“Corazón Alianza Lima, corazón para ganar...”, se escuchaba en las tribunas cuando el equipo salió a calentar. Y allí ocurrió un hecho curioso: Paolo Guerrero, que fue la sorpresa por su rápida recuperación, se molestó con Jhamir D’Arrigo por una pelota que perdió durante el fondo. El goleador blanquiazul No quería perder ni en el calentamiento.
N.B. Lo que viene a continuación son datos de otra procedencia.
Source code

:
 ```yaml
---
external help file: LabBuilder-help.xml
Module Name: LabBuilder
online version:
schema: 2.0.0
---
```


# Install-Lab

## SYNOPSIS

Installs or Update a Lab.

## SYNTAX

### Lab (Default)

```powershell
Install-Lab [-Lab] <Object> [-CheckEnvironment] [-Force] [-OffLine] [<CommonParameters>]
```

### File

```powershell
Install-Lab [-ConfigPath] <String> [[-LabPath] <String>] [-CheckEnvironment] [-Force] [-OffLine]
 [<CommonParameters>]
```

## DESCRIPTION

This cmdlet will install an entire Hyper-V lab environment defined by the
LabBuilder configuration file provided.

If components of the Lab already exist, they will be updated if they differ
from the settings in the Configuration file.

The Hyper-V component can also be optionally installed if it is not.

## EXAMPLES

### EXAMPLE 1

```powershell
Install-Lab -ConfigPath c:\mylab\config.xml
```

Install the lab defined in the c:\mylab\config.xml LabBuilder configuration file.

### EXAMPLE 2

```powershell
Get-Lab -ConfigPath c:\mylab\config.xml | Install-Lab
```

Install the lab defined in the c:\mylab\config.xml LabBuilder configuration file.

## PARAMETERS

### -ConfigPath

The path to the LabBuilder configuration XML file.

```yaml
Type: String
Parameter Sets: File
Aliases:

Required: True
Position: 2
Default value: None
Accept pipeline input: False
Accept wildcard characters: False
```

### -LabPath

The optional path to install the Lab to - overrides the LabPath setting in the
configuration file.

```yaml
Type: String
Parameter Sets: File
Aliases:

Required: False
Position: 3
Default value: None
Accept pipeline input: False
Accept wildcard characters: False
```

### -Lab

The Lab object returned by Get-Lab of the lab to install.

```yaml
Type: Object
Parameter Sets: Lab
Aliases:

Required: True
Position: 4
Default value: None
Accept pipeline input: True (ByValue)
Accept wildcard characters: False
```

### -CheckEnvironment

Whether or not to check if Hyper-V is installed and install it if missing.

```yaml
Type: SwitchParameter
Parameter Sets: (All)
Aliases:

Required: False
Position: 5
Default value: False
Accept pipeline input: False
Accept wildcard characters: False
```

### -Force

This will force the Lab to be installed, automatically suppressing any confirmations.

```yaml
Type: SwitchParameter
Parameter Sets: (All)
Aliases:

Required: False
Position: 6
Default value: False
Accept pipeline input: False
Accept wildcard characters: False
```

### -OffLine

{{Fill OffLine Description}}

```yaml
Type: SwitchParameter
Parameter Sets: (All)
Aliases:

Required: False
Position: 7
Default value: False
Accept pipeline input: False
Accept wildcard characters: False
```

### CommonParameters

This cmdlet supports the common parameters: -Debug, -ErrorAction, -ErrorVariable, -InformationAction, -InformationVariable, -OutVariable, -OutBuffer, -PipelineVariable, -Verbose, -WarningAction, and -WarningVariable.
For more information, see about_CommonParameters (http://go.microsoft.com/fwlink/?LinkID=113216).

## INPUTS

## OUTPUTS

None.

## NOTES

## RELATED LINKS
Pero vayamos al partido. La explosividad con la que empezó Alianza fue tan similar a la impaciencia de Néstor Gorosito. Es común verlo sereno, masticando chicle y hasta cierto punto relajado. Pero aquí fue diferente: reclamó desde el tiempo que perdían los paraguayos hasta las decisiones del árbitro principal. Era otro Pipo, uno que pedía calma a sus jugadores mientras estallaba contra Garcés por dividir un balón. Uno que prefería gritarle al asistente por demorar en el cambio de Gaibor por Lavandeira en lugar de celebrar con euforia el gol de Quevedo.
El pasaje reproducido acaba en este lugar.